Humble ISD is preparing to begin construction on its next wave of projects funded by the $575 million bond that was approved by voters in May.

The 2018 bond is a five-year construction program that will allow the district to build new schools, district building and improve athletic facilities. Humble ISD plans to finish all of their proposed projects by 2022.

On July 24, Humble ISD sold $125 million in bonds to fund Phase Iof their construction plan. Of this $17.5 million has been expended for projects to date.

With 2019 approaching, Humble ISD is getting ready to finish Phase I.

Safety, technology and turf improvements

Humble ISD Public Communications Director Jamie Mount said safety was the district’s first priority when using bond monies.

Factors that influence the timeline of projects is how imminently critical the need, the volume and complexity of the project, economies of scale that can be achieved by bundling similar projects, amount of bonds that can be issed at a time without increasing the school’s tax rate and minimizing interruptions to the campus environment.

During the summer and fall Humble ISD built more than 10 security vestibules at several campuses that did not have them in place. By the end of this school year, all Humble ISD schools will have a secure visitor entry.

Other ongoing bond projects included updates to technology, alarm systems, roofs and air conditioning systems.

Turf installation and renovations are in progress at the softball/baseball complex at Turner Stadium so that the facility will be ready for this season. Games begin in February. Having turf at Turner will prevent rainouts. If it rains and a school’s field becomes torn up, the game can be re-located to Turner.

The district has also completed field turf installations at the football practice facilities of its high schools.

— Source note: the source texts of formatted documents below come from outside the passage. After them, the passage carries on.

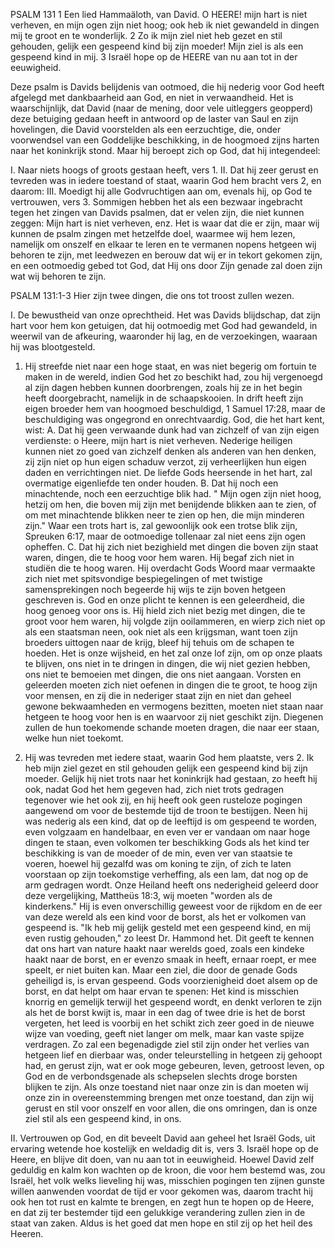 PSALM 131 
1 Een lied Hammaäloth, van David. O HEERE! mijn hart is niet verheven, en mijn ogen zijn niet hoog; ook heb ik niet gewandeld in dingen mij te groot en te wonderlijk. 2 Zo ik mijn ziel niet heb gezet en stil gehouden, gelijk een gespeend kind bij zijn moeder! Mijn ziel is als een gespeend kind in mij. 3 Israël hope op de HEERE van nu aan tot in der eeuwigheid. 

Deze psalm is Davids belijdenis van ootmoed, die hij nederig voor God heeft afgelegd met dankbaarheid aan God, en niet in verwaandheid. Het is waarschijnlijk, dat David (naar de mening, door vele uitleggers geopperd) deze betuiging gedaan heeft in antwoord op de laster van Saul en zijn hovelingen, die David voorstelden als een eerzuchtige, die, onder voorwendsel van een Goddelijke beschikking, in de hoogmoed zijns harten naar het koninkrijk stond. Maar hij beroept zich op God, dat hij integendeel:

I. Naar niets hoogs of groots gestaan heeft, vers 1.
II. Dat hij zeer gerust en tevreden was in iedere toestand of staat, waarin God hem bracht vers 2, en daarom: 
III. Moedigt hij alle Godvruchtigen aan om, evenals hij, op God te vertrouwen, vers 3. 
Sommigen hebben het als een bezwaar ingebracht tegen het zingen van Davids psalmen, dat er velen zijn, die niet kunnen zeggen: Mijn hart is niet verheven, enz. Het is waar dat die er zijn, maar wij kunnen de psalm zingen met hetzelfde doel, waarmee wij hem lezen, namelijk om onszelf en elkaar te leren en te vermanen nopens hetgeen wij behoren te zijn, met leedwezen en berouw dat wij er in tekort gekomen zijn, en een ootmoedig gebed tot God, dat Hij ons door Zijn genade zal doen zijn wat wij behoren te zijn.

PSALM 131:1-3 
Hier zijn twee dingen, die ons tot troost zullen wezen.

I. De bewustheid van onze oprechtheid. Het was Davids blijdschap, dat zijn hart voor hem kon getuigen, dat hij ootmoedig met God had gewandeld, in weerwil van de afkeuring, waaronder hij lag, en de verzoekingen, waaraan hij was blootgesteld.

1. Hij streefde niet naar een hoge staat, en was niet begerig om fortuin te maken in de wereld, indien God het zo beschikt had, zou hij vergenoegd al zijn dagen hebben kunnen doorbrengen, zoals hij ze in het begin heeft doorgebracht, namelijk in de schaapskooien. In drift heeft zijn eigen broeder hem van hoogmoed beschuldigd, 1 Samuel 17:28, maar de beschuldiging was ongegrond en onrechtvaardig. God, die het hart kent, wist: 
A. Dat hij geen verwaande dunk had van zichzelf of van zijn eigen verdienste: o Heere, mijn hart is niet verheven. Nederige heiligen kunnen niet zo goed van zichzelf denken als anderen van hen denken, zij zijn niet op hun eigen schaduw verzot, zij verheerlijken hun eigen daden en verrichtingen niet. De liefde Gods heersende in het hart, zal overmatige eigenliefde ten onder houden.
B. Dat hij noch een minachtende, noch een eerzuchtige blik had. " Mijn ogen zijn niet hoog, hetzij om hen, die boven mij zijn met benijdende blikken aan te zien, of om met minachtende blikken neer te zien op hen, die mijn minderen zijn." Waar een trots hart is, zal gewoonlijk ook een trotse blik zijn, Spreuken 6:17, maar de ootmoedige tollenaar zal niet eens zijn ogen opheffen.
C. Dat hij zich niet bezighield met dingen die boven zijn staat waren, dingen, die te hoog voor hem waren. Hij begaf zich niet in studiën die te hoog waren. Hij overdacht Gods Woord maar vermaakte zich niet met spitsvondige bespiegelingen of met twistige samensprekingen noch begeerde hij wijs te zijn boven hetgeen geschreven is. 
God en onze plicht te kennen is een geleerdheid, die hoog genoeg voor ons is. Hij hield zich niet bezig met dingen, die te groot voor hem waren, hij volgde zijn ooilammeren, en wierp zich niet op als een staatsman neen, ook niet als een krijgsman, want toen zijn broeders uittogen naar de krijg, bleef hij tehuis om de schapen te hoeden. Het is onze wijsheid, en het zal onze lof zijn, om op onze plaats te blijven, ons niet in te dringen in dingen, die wij niet gezien hebben, ons niet te bemoeien met dingen, die ons niet aangaan. Vorsten en geleerden moeten zich niet oefenen in dingen die te groot, te hoog zijn voor mensen, en zij die in nederiger staat zijn en niet dan geheel gewone bekwaamheden en vermogens bezitten, moeten niet staan naar hetgeen te hoog voor hen is en waarvoor zij niet geschikt zijn. Diegenen zullen de hun toekomende schande moeten dragen, die naar eer staan, welke hun niet toekomt.

2. Hij was tevreden met iedere staat, waarin God hem plaatste, vers 2. Ik heb mijn ziel gezet en stil gehouden gelijk een gespeend kind bij zijn moeder. Gelijk hij niet trots naar het koninkrijk had gestaan, zo heeft hij ook, nadat God het hem gegeven had, zich niet trots gedragen tegenover wie het ook zij, en hij heeft ook geen rusteloze pogingen aangewend om voor de bestemde tijd de troon te bestijgen. Neen hij was nederig als een kind, dat op de leeftijd is om gespeend te worden, even volgzaam en handelbaar, en even ver er vandaan om naar hoge dingen te staan, even volkomen ter beschikking Gods als het kind ter beschikking is van de moeder of de min, even ver van staatsie te voeren, hoewel hij gezalfd was om koning te zijn, of zich te laten voorstaan op zijn toekomstige verheffing, als een lam, dat nog op de arm gedragen wordt. 
Onze Heiland heeft ons nederigheid geleerd door deze vergelijking, Mattheüs 18:3, wij moeten "worden als de kinderkens." Hij is even onverschillig geweest voor de rijkdom en de eer van deze wereld als een kind voor de borst, als het er volkomen van gespeend is. "Ik heb mij gelijk gesteld met een gespeend kind, en mij even rustig gehouden," zo leest Dr. Hammond het. Dit geeft te kennen dat ons hart van nature haakt naar werelds goed, zoals een kindeke haakt naar de borst, en er evenzo smaak in heeft, ernaar roept, er mee speelt, er niet buiten kan. Maar een ziel, die door de genade Gods geheiligd is, is ervan gespeend. Gods voorzienigheid doet alsem op de borst, en dat helpt om haar ervan te spenen: Het kind is misschien knorrig en gemelijk terwijl het gespeend wordt, en denkt verloren te zijn als het de borst kwijt is, maar in een dag of twee drie is het de borst vergeten, het leed is voorbij en het schikt zich zeer goed in de nieuwe wijze van voeding, geeft niet langer om melk, maar kan vaste spijze verdragen. Zo zal een begenadigde ziel stil zijn onder het verlies van hetgeen lief en dierbaar was, onder teleurstelling in hetgeen zij gehoopt had, en gerust zijn, wat er ook moge gebeuren, leven, getroost leven, op God en de verbondsgenade als schepselen slechts droge borsten blijken te zijn. Als onze toestand niet naar onze zin is dan moeten wij onze zin in overeenstemming brengen met onze toestand, dan zijn wij gerust en stil voor onszelf en voor allen, die ons omringen, dan is onze ziel stil als een gespeend kind, in ons.

II. Vertrouwen op God, en dit beveelt David aan geheel het Israël Gods, uit ervaring wetende hoe kostelijk en weldadig dit is, vers 3. Israël hope op de Heere, en blijve dit doen, van nu aan tot in eeuwigheid. Hoewel David zelf geduldig en kalm kon wachten op de kroon, die voor hem bestemd was, zou Israël, het volk welks lieveling hij was, misschien pogingen ten zijnen gunste willen aanwenden voordat de tijd er voor gekomen was, daarom tracht hij ook hen tot rust en kalmte te brengen, en zegt hun te hopen op de Heere, en dat zij ter bestemder tijd een gelukkige verandering zullen zien in de staat van zaken. Aldus is het goed dat men hope en stil zij op het heil des Heeren.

“During the summer and in September, the district installed field turf at high schools. The field at Kingwood High School had to be replaced due to flooding and by bundling all the fields into one project, the district saved $500,000,” Mount said. “Turf maximizes field usage. Because turf is durable, even after it rains, the field can be used by group after group throughout the school day and after school.”

Ag Barn, transportation

The district bought 7 acres of land in November for the new Kingwood Ag Barn. The land is located on 24975 Ford Road.

“The current Kingwood Ag Barn is located on a site that experiences flooding. The 2018 bond construction plan includes rebuilding the ag barn on a new site,” Mount said. “The Kingwood High and Kingwood Park FFA sponsors visited newer ag barns in four districts in order to provide their input to the architect designing the new ag barn.”

On Dec. 11 the Humble ISD school board approved Stantec to design and construct the Kingwood Ag Barn and to renovate the South Ag Barn.

Mount said the Kingwood Ag Barn will open in 2020.

“The South Ag Barn, which serves Atascocita, Humble and Summer Creek High School, will be renovated to have features similar to the new Kingwood Ag Barn,” Mount said.

The North Transportation Center will also be located on Ford Road and encompasses 12 acres.

“Having a North Transportation Center will save about $2 million in operating costs due to shorter routes and improved response times,” Mount said.

Humble ISD Board of Trustees selected IBG Group to design and construct the transportation center. The target opening date is 2020.

“Humble ISD transports about 14,000 students daily. The district currently has one transportation center, at 1703 Wilson Road in Humble that all buses leave from and return to each day. As the district has grown, the number of buses needed to serve students has also grown,” Mount said.

Lakeland reconstruction

Humble ISD recently invited 11 architects to participate in a design competition for the tear down and reconstruction of Lakeland Elementary School. Lakeland was the district’s oldest campus at 58 years old.

Rebuilding the campus would be a $32 million to $35 million investment.